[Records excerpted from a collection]
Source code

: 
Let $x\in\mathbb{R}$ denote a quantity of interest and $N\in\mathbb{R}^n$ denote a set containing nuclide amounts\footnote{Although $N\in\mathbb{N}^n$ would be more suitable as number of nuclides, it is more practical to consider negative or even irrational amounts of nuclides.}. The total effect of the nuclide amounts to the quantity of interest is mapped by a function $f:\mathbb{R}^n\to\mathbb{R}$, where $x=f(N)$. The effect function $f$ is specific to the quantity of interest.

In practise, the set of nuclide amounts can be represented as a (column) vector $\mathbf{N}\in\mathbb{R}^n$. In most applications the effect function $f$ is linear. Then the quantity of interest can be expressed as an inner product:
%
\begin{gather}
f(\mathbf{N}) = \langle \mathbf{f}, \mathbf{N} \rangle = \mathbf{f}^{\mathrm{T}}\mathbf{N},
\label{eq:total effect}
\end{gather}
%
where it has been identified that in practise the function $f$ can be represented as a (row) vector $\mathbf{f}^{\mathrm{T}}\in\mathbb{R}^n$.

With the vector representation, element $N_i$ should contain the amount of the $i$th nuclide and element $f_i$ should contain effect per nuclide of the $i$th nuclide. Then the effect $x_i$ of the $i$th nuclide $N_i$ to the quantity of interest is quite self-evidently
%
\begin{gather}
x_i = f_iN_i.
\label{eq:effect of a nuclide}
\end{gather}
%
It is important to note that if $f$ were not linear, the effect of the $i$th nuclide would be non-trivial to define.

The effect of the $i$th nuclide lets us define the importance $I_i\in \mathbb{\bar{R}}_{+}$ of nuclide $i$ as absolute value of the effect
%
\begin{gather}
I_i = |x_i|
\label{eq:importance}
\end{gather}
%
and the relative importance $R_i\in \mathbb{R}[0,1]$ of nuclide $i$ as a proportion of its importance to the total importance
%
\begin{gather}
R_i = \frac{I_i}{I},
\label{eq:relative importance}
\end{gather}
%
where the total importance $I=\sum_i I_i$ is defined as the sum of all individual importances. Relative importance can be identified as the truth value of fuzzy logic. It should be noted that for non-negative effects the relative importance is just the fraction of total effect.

PROBLEM DESCRIPTION
A verbatim output of all the data above is needed.

YOUR RESPONSE
Source code

: 
Let $x\in\mathbb{R}$ denote a quantity of interest and $N\in\mathbb{R}^n$ denote a set containing nuclide amounts\footnote{Although $N\in\mathbb{N}^n$ would be more suitable as number of nuclides, it is more practical to consider negative or even irrational amounts of nuclides.}. The total effect of the nuclide amounts to the quantity of interest is mapped by a function $f:\mathbb{R}^n\to\mathbb{R}$, where $x=f(N)$. The effect function $f$ is specific to the quantity of interest.

In practise, the set of nuclide amounts can be represented as a (column) vector $\mathbf{N}\in\mathbb{R}^n$. In most applications the effect function $f$ is linear. Then the quantity of interest can be expressed as an inner product:
%
\begin{gather}
f(\mathbf{N}) = \langle \mathbf{f}, \mathbf{N} \rangle = \mathbf{f}^{\mathrm{T}}\mathbf{N},
\label{eq:total effect}
\end{gather}
%
where it has been identified that in practise the function $f$ can be represented as a (row) vector $\mathbf{f}^{\mathrm{T}}\in\mathbb{R}^n$.

With the vector representation, element $N_i$ should contain the amount of the $i$th nuclide and element $f_i$ should contain effect per nuclide of the $i$th nuclide. Then the effect $x_i$ of the $i$th nuclide $N_i$ to the quantity of interest is quite self-evidently
%
\begin{gather}
x_i = f_iN_i.
\label{eq:effect of a nuclide}
\end{gather}
%
It is important to note that if $f$ were not linear, the effect of the $i$th nuclide would be non-trivial to define.

The effect of the $i$th nuclide lets us define the importance $I_i\in \mathbb{\bar{R}}_{+}$ of nuclide $i$ as absolute value of the effect
%
\begin{gather}
I_i = |x_i|
\label{eq:importance}
\end{gather}
%
and the relative importance $R_i\in \mathbb{R}[0,1]$ of nuclide $i$ as a proportion of its importance to the total importance
%
\begin{gather}
R_i = \frac{I_i}{I},
\label{eq:relative importance}
\end{gather}
%
where the total importance $I=\sum_i I_i$ is defined as the sum of all individual importances. Relative importance can be identified as the truth value of fuzzy logic. It should be noted that for non-negative effects the relative importance is just the fraction of total effect.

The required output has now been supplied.